Erbitux has already obtained market authorization in 77 countries. It has been approved for the treatment of colorectal cancer in 77 countries and for the treatment of squamous cell carcinoma of the head and neck (SCCHN) in 72 countries:

• December 2003 (Switzerland), February 2004 (USA), June 2004 (EU) and followed by other countries: for use in combination with irinotecan in patients with EGFR-expressing mCRC (metastatic colorectal cancer) who have failed prior irinotecan therapy. In addition, Erbitux is also approved for single-agent use in further countries.
• April 2006 (EU) and followed by other countries: for use in combination with radiotherapy for the treatment of locally advanced squamous cell carcinoma of the head and neck (SCCHN). In further countries, Erbitux is also approved as monotherapy in patients with recurrent and/or metastatic SCCHN who failed prior chemotherapy.
• July 2008 (EU): license was updated for the treatment of patients with epidermal growth factor receptor (EGFR) expressing, KRAS wild-type mCRC in combination with chemotherapy and as a single agent in patients who have failed oxaliplatin-and irinotecan-based therapy and who are intolerant to irinotecan.

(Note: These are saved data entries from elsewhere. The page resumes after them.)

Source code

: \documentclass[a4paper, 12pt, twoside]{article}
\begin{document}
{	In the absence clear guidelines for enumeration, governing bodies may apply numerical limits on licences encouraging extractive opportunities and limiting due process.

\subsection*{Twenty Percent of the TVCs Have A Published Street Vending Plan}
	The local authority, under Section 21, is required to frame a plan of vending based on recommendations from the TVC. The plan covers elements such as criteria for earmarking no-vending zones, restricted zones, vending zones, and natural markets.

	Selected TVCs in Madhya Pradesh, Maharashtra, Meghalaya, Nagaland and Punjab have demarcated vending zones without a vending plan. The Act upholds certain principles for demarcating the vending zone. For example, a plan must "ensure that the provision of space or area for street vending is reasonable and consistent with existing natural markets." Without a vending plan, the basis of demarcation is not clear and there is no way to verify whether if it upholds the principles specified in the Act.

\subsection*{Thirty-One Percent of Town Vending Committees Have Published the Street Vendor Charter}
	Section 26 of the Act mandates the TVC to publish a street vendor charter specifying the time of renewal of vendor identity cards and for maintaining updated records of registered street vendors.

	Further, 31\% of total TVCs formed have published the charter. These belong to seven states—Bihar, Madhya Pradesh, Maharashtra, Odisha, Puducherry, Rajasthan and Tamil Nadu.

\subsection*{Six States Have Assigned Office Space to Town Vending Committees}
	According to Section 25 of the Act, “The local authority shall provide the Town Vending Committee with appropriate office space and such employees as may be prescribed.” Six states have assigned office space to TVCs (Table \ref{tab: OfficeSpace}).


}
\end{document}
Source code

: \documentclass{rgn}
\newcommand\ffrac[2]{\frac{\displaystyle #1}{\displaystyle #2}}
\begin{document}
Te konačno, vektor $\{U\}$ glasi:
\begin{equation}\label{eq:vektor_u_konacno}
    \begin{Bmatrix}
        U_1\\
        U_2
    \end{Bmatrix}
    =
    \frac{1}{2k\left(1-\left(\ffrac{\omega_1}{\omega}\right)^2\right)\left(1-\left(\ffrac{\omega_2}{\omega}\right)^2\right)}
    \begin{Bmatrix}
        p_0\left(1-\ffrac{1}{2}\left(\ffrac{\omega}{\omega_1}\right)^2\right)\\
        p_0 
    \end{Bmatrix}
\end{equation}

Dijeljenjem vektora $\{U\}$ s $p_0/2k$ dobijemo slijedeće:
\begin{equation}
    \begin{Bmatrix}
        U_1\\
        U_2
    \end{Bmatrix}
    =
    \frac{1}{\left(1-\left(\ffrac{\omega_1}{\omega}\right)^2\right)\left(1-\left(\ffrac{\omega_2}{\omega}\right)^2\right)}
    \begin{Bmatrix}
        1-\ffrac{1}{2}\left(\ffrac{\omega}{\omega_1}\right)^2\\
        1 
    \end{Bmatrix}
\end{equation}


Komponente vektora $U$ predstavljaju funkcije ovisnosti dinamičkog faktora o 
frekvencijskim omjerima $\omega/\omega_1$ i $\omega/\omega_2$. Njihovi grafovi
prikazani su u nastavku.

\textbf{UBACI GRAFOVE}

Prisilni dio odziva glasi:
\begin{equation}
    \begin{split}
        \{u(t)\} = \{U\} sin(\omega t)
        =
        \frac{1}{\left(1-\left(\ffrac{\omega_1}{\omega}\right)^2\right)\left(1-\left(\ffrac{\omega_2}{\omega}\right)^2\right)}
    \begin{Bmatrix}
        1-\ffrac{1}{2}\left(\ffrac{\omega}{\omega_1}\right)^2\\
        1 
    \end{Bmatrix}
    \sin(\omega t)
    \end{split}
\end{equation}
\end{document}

• July 2008 (Japan): for use in combination with irinotecan in patients with EGFR-expressing mCRC who have failed prior irinotecan therapy
• In November 2008 (EU): license was updated for the use in combination with platinum-based chemotherapy in patients with recurrent and/or metastatic SCCHN

Merck licensed the right to market Erbitux outside the US and Canada from ImClone Systems, a wholly-owned subsidiary of Eli Lilly and Company, in 1998. In Japan, ImClone Systems, Bristol-Myers Squibb Company and Merck jointly develop and commercialize Erbitux. Merck has an ongoing commitment to the advancement of oncology treatment and is currently investigating novel therapies in highly targeted areas, such as the use of Erbitux in colorectal cancer, squamous cell carcinoma of the head and neck and non-small cell lung cancer. Merck has also acquired the rights for the cancer treatment UFT® (tegafur-uracil) – an oral chemotherapy administered with folinic acid (FA) for the first-line treatment of metastatic colorectal cancer.

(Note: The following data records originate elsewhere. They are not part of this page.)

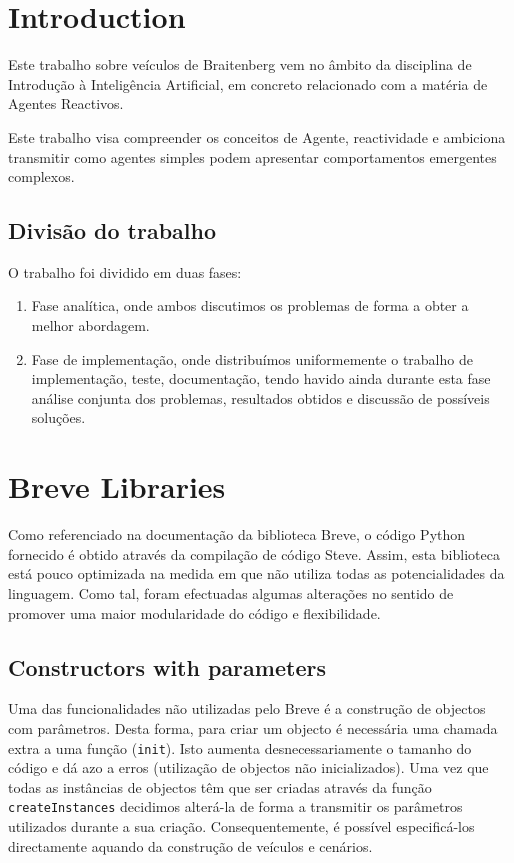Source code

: \documentclass[a4paper]{article}
\title{\documentTitle}
\author{\documentAuthors{}}
\begin{document}
\renewcommand{\figurename}{Figure}
\maketitle
\cleardoublepage

\tableofcontents
\cleardoublepage

\setlength{\parindent}{1cm}
\setlength{\parskip}{0.3cm}

\section{Introduction}
\indent \indent Este trabalho sobre veículos de Braitenberg vem no âmbito da disciplina de Introdução à Inteligência Artificial, em concreto relacionado com a matéria de Agentes Reactivos.

Este trabalho visa compreender os conceitos de Agente, reactividade e ambiciona transmitir como agentes simples podem apresentar comportamentos emergentes complexos.

\subsection{Divisão do trabalho}
O trabalho foi dividido em duas fases:
\begin{enumerate}
	\item Fase analítica, onde ambos discutimos os problemas de forma a obter a melhor abordagem.
	\item Fase de implementação, onde distribuímos uniformemente o trabalho de implementação, teste, documentação, tendo havido ainda durante esta fase análise conjunta dos problemas, resultados obtidos e discussão de possíveis soluções.
\end{enumerate}

\cleardoublepage
\section{Breve Libraries}
\indent \indent Como referenciado na documentação da biblioteca Breve, o código Python fornecido é obtido através da compilação de código Steve.
Assim, esta biblioteca está pouco optimizada na medida em que não utiliza todas as potencialidades da linguagem.
Como tal, foram efectuadas algumas alterações no sentido de promover uma maior modularidade do código e flexibilidade.

\cleardoublepage

\subsection{Constructors with parameters}
\indent \indent Uma das funcionalidades não utilizadas pelo Breve é a construção de objectos com parâmetros.
Desta forma, para criar um objecto é necessária uma chamada extra a uma função (\texttt{init}).
Isto aumenta desnecessariamente o tamanho do código e dá azo a erros (utilização de objectos não inicializados).
Uma vez que todas as instâncias de objectos têm que ser criadas através da função \texttt{createInstances} decidimos alterá-la de forma a transmitir os parâmetros utilizados durante a sua criação.
Consequentemente, é possível especificá-los directamente aquando da construção de veículos e cenários.
\end{document}
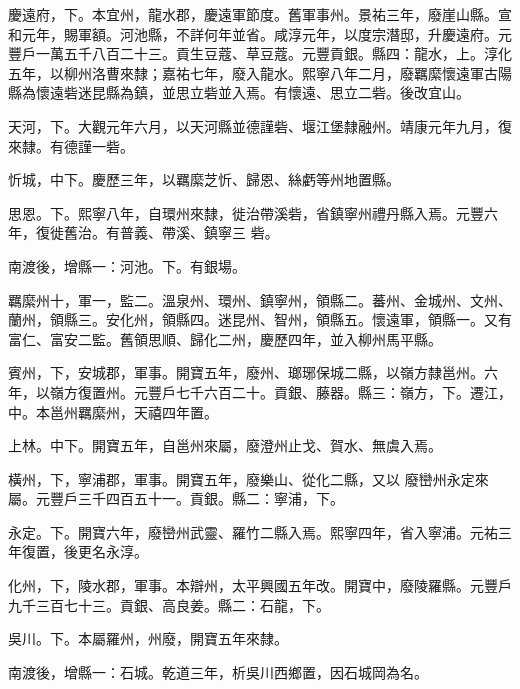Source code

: \begin{pinyinscope}
 慶遠府，下。本宜州，龍水郡，慶遠軍節度。舊軍事州。景祐三年，廢崖山縣。宣和元年，賜軍額。河池縣，不詳何年並省。咸淳元年，以度宗潛邸，升慶遠府。元豐戶一萬五千八百二十三。貢生豆蔻、草豆蔻。元豐貢銀。縣四：龍水，上。淳化五年，以柳州洛曹來隸；嘉祐七年，廢入龍水。熙寧八年二月，廢羈縻懷遠軍古陽縣為懷遠砦迷昆縣為鎮，並思立砦並入焉。有懷遠、思立二砦。後改宜山。



 天河，下。大觀元年六月，以天河縣並德謹砦、堰江堡隸融州。靖康元年九月，復來隸。有德謹一砦。



 忻城，中下。慶歷三年，以羈縻芝忻、歸恩、絲虧等州地置縣。



 思恩。下。熙寧八年，自環州來隸，徙治帶溪砦，省鎮寧州禮丹縣入焉。元豐六年，復徙舊治。有普義、帶溪、鎮寧三
 砦。



 南渡後，增縣一：河池。下。有銀場。



 羈縻州十，軍一，監二。溫泉州、環州、鎮寧州，領縣二。蕃州、金城州、文州、蘭州，領縣三。安化州，領縣四。迷昆州、智州，領縣五。懷遠軍，領縣一。又有富仁、富安二監。舊領思順、歸化二州，慶歷四年，並入柳州馬平縣。



 賓州，下，安城郡，軍事。開寶五年，廢州、瑯琊保城二縣，以嶺方隸邕州。六年，以嶺方復置州。元豐戶七千六百二十。貢銀、藤器。縣三：嶺方，下。遷江，中。本邕州羈縻州，天禧四年置。



 上林。中下。開寶五年，自邕州來屬，廢澄州止戈、賀水、無虞入焉。



 橫州，下，寧浦郡，軍事。開寶五年，廢樂山、從化二縣，又以
 廢巒州永定來屬。元豐戶三千四百五十一。貢銀。縣二：寧浦，下。



 永定。下。開寶六年，廢巒州武靈、羅竹二縣入焉。熙寧四年，省入寧浦。元祐三年復置，後更名永淳。



 化州，下，陵水郡，軍事。本辯州，太平興國五年改。開寶中，廢陵羅縣。元豐戶九千三百七十三。貢銀、高良姜。縣二：石龍，下。



 吳川。下。本屬羅州，州廢，開寶五年來隸。



 南渡後，增縣一：石城。乾道三年，析吳川西鄉置，因石城岡為名。




\end{pinyinscope}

Merck is also investigating among other cancer treatments the use of Stimuvax® (formerly referred to as BLP25 Liposome Vaccine) in the treatment of non-small cell lung cancer. The vaccine was granted fast-track status in September 2004 by the FDA. Merck obtained the exclusive worldwide licensing rights from Oncothyreon Inc., Seattle, Washington, USA.
In addition, Merck is developing cilengitide, which is the first in a new class of investigational anti-cancer therapies called integrin inhibitors to reach Phase III of development; it is currently being investigated for the treatment of glioblastoma, SCCHN and NSCLC. Integrin inhibitors are thought to work by targeting the tumor and its vasculature.

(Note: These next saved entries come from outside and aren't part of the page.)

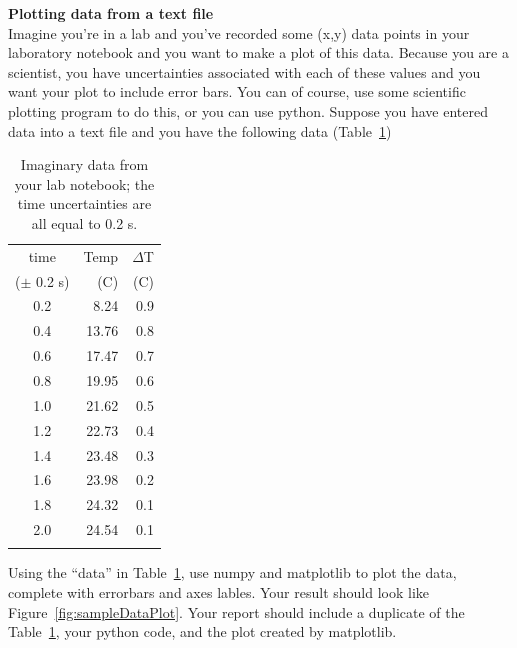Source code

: \begin{prob}
\textbf{\large Plotting data from a text file}\\
Imagine you're in a lab and you've recorded some (x,y) data points in your laboratory notebook and you want to make a plot of this data. Because you are a scientist, you have uncertainties associated with each of these values and you want your plot to include error bars. 
You can of course, use some scientific plotting program to do this, or you can use python. Suppose you have entered data into a text file and you have the following data (Table~\ref{tab:sampleData})
\begin{table}
\caption{Imaginary data from your lab notebook; the time uncertainties are all equal to 0.2 s.}\label{tab:sampleData}
\vspace*{3mm}
\begin{tabular}{crr}
\toprule
time  		& \hspace*{2mm} Temp 	& \hspace*{4mm} $\Delta$T \\
($\pm$ 0.2 s) & (C)     &  (C)   \\
\midrule
0.2		& 8.24	 & 0.9\\
0.4		& 13.76	 & 0.8\\
0.6		& 17.47	 & 0.7\\
0.8		& 19.95	 & 0.6\\
1.0		& 21.62	 & 0.5\\[1mm]
1.2		& 22.73	 & 0.4\\
1.4		& 23.48	 & 0.3\\
1.6		& 23.98	 & 0.2\\
1.8		& 24.32	 & 0.1\\
2.0		& 24.54	 & 0.1\\
\bottomrule
\vspace*{4mm}
\end{tabular}
\end{table}

Using the ``data'' in Table~\ref{tab:sampleData}, use numpy and matplotlib to plot the data, complete with errorbars and axes lables. Your result should look like Figure~\ref{fig:sampleDataPlot}. Your report should include a duplicate of the Table~\ref{tab:sampleData}, your python code, and the plot created by matplotlib.


\end{prob}
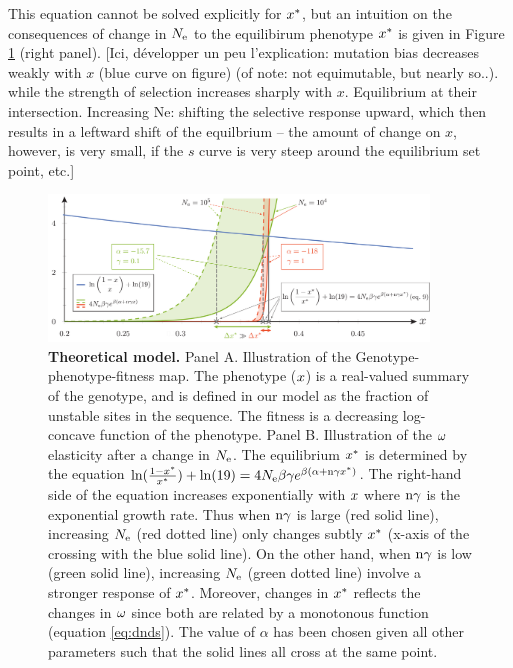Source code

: \documentclass{article}
\begin{document}
	This equation cannot be solved explicitly for $x^{*}$, but an intuition on the consequences of change in $N_{\mathrm{e}}$ to the equilibirum phenotype $x^{*}$ is given in Figure \ref{fig:NeChangeInfluence} (right panel). [Ici, développer un peu l'explication: mutation bias decreases weakly with $x$ (blue curve on figure) (of note: not equimutable, but nearly so..). while the strength of selection increases sharply with $x$. Equilibrium at their intersection. Increasing Ne: shifting the selective response upward, which then results in a leftward shift of the equilbrium -- the amount of change on $x$, however, is very small, if the $s$ curve is very steep around the equilibrium set point, etc.]
	
	
	\begin{figure}[htb!]
		\begin{mdframed}
			\centering
			\includegraphics[width=0.9\textwidth, page=1] {artworks/theoretical.pdf}
			\caption{
				\textbf{Theoretical model.}
				Panel A. Illustration of the Genotype-phenotype-fitness map. The phenotype ($x$) is a real-valued summary of the genotype, and is defined in our model as the fraction of unstable sites in the sequence. The fitness is a decreasing log-concave function of the phenotype.
				Panel B. Illustration of the $\omega$ elasticity after a change in $N_{\mathrm{e}}$. The equilibrium $x^{*}$ is determined by the equation $\ln(\frac{1 - x^{*}}{x^{*}}) + \ln(19)=4N_{\mathrm{e}} \beta \gamma e^{\beta (\alpha + \text{n} \gamma x^{*})}$. The right-hand side of the equation increases exponentially with $x$ where $\text{n} \gamma$ is the exponential growth rate. Thus when $\text{n} \gamma$ is large (red solid line), increasing $N_{\mathrm{e}}$ (red dotted line) only changes subtly $x^{*}$ (x-axis of the crossing with the blue solid line). On the other hand, when $\text{n} \gamma$ is low (green solid line), increasing $N_{\mathrm{e}}$ (green dotted line) involve a stronger response of $x^{*}$. Moreover, changes in $x^{*}$ reflects the changes in $\omega$ since both are related by a monotonous function (equation \ref{eq:dnds}). The value of $\alpha$ has been chosen given all other parameters such that the solid lines all cross at the same point.
			}
			\label{fig:NeChangeInfluence}
		\end{mdframed}
	\end{figure}
	
\end{document}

Merck is a global pharmaceutical and chemical company with total revenues of € 7.6 billion in 2008, a history that began in 1668, and a future shaped by approximately 33,000 employees in 60 countries. Its success is characterized by innovations from entrepreneurial employees. Merck's operating activities come under the umbrella of Merck KGaA, in which the Merck family holds an approximately 70% interest and free shareholders own the remaining approximately 30%. In 1917 the U.S. subsidiary Merck & Co. was expropriated and has been an independent company ever since.